Les campagnes d’information, bien que plus nombreuses, restent peu évaluées, trop ponctuelles, et peu représentatives de la diversité du public touché par les violences alors que les formations destinées aux professionnel.le.s sont insuffisantes, peu cohérentes, trop ponctuelles et non-obligatoires. La prévention primaire est largement délaissée, et les initiatives visant le renforcement des femmes ne sont pas assez soutenues.
Il est difficile pour les victimes de violences d’obtenir un accueil, des informations et un accompagnement adéquats auprès des services de soutien généralistes, peu ou mal informés sur les violences. Les services spécialisés restent peu nombreux et les lieux d’hébergement sont insuffisants et inégalement répartis sur le territoire. De plus, un accompagnement spécifique y est trop rarement offert aux enfants.
La législation consacrée aux violences faites aux femmes est éparse, peu lisible et pas toujours mise en oeuvre. Les procédures judiciaires sont longues, coûteuses et souvent inabouties et la politique de classement sans suite reste élevée. L’attribution des droits de garde et de visite des enfants ne tient pas toujours compte des contextes de violences conjugales et contribuent à perpétuer les violences en maintenant le lien avec l’agresseur.
Quant aux services de police, la prise en charge des victimes y est souvent aléatoire et se fait dans des conditions peu adaptées.
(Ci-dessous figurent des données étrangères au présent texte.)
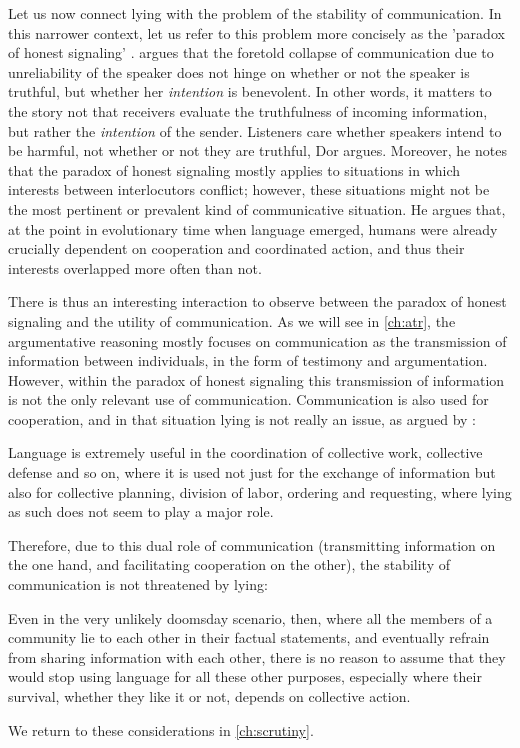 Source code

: Let us now connect lying with the problem of the stability of communication. In this narrower context, let us refer to this problem more concisely as the 'paradox of honest signaling' \citep[following][]{Dor17}.
\citet{Dor17} argues that the foretold collapse of communication due to unreliability of the speaker does not hinge on whether or not the speaker is truthful, but whether her \emph{intention} is benevolent.
In other words, it matters to the story not that receivers evaluate the truthfulness of incoming information, but rather the \emph{intention} of the sender. Listeners care whether speakers intend to be harmful, not whether or not they are truthful, Dor argues.
Moreover, he notes that the paradox of honest signaling mostly applies to situations in which interests between interlocutors conflict; however, these situations might not be the most pertinent or prevalent kind of communicative situation.
He argues that, at the point in evolutionary time when language emerged, humans were already crucially dependent on cooperation and coordinated action, and thus their interests overlapped more often than not.

There is thus an interesting interaction to observe between the paradox of honest signaling and the utility of communication. As we will see in \cref{ch:atr}, the argumentative reasoning mostly focuses on communication as the transmission of information between individuals, in the form of testimony and argumentation. However, within the paradox of honest signaling this transmission of information is not the only relevant use of communication. Communication is also used for cooperation, and in that situation lying is not really an issue, as argued by \citet{Dor17}:
\begin{quoting}
    Language is extremely useful in the coordination of collective work, collective defense and so on, where it is used not just for the exchange of information but also for collective planning, division of labor, ordering and requesting, where lying as such does not seem to play a major role.
    \\ \hfill \citep[p.~51]{Dor17}
\end{quoting}
Therefore, due to this dual role of communication (transmitting information on the one hand, and facilitating cooperation on the other), the stability of communication is not threatened by lying:
\begin{quoting}
    Even in the very unlikely doomsday scenario, then, where all the members of a community lie to each other in their factual statements, and eventually refrain from sharing information with each other, there is no reason to assume that they would stop using language for all these other purposes, especially where their survival, whether they like it or not, depends on collective action.
    \hfill \citep[p.~52]{Dor17}
\end{quoting}
We return to these considerations in \cref{ch:scrutiny}.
Certains bureaux n’enregistrent pas les plaintes, n’informent pas adéquatement les victimes sur les mesures de protection et/ou n’assurent pas une intervention suffisamment rapide et le suivi nécessaire, même après le dépôt de plainte.
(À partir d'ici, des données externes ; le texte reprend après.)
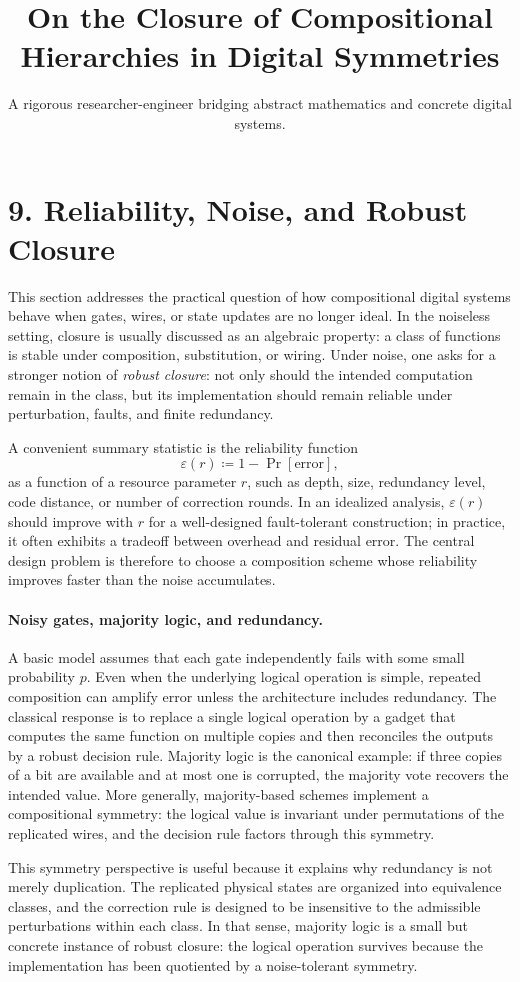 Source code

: \documentclass[11pt]{article}
\title{On the Closure of Compositional Hierarchies in Digital Symmetries}
\author{A rigorous researcher-engineer bridging abstract mathematics and concrete digital systems.}
\begin{document}
\section*{9. Reliability, Noise, and Robust Closure}

This section addresses the practical question of how compositional digital systems behave when gates, wires, or state updates are no longer ideal. In the noiseless setting, closure is usually discussed as an algebraic property: a class of functions is stable under composition, substitution, or wiring. Under noise, one asks for a stronger notion of \emph{robust closure}: not only should the intended computation remain in the class, but its implementation should remain reliable under perturbation, faults, and finite redundancy.

A convenient summary statistic is the reliability function
\[
\varepsilon(r) \coloneqq 1 - \Pr[\text{error}],
\]
as a function of a resource parameter \(r\), such as depth, size, redundancy level, code distance, or number of correction rounds. In an idealized analysis, \(\varepsilon(r)\) should improve with \(r\) for a well-designed fault-tolerant construction; in practice, it often exhibits a tradeoff between overhead and residual error. The central design problem is therefore to choose a composition scheme whose reliability improves faster than the noise accumulates.

\paragraph{Noisy gates, majority logic, and redundancy.}
A basic model assumes that each gate independently fails with some small probability \(p\). Even when the underlying logical operation is simple, repeated composition can amplify error unless the architecture includes redundancy. The classical response is to replace a single logical operation by a gadget that computes the same function on multiple copies and then reconciles the outputs by a robust decision rule. Majority logic is the canonical example: if three copies of a bit are available and at most one is corrupted, the majority vote recovers the intended value. More generally, majority-based schemes implement a compositional symmetry: the logical value is invariant under permutations of the replicated wires, and the decision rule factors through this symmetry.

This symmetry perspective is useful because it explains why redundancy is not merely duplication. The replicated physical states are organized into equivalence classes, and the correction rule is designed to be insensitive to the admissible perturbations within each class. In that sense, majority logic is a small but concrete instance of robust closure: the logical operation survives because the implementation has been quotiented by a noise-tolerant symmetry.
\end{document}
En matière de migration, les femmes venues dans le cadre d’un regroupement familial, qui sont victimes de violences au sein du couple, ont des possibilités de protection très restreintes. Pour les demandes d’asile fondées sur une crainte de persécution liée au genre, les critères d’évaluation des demandes sont de plus en plus stricts en ce qui concerne la preuve et l’évaluation de la crédibilité. Enfin, les femmes en situation de séjour irrégulier renoncent souvent à demander une protection de crainte d’être expulsées.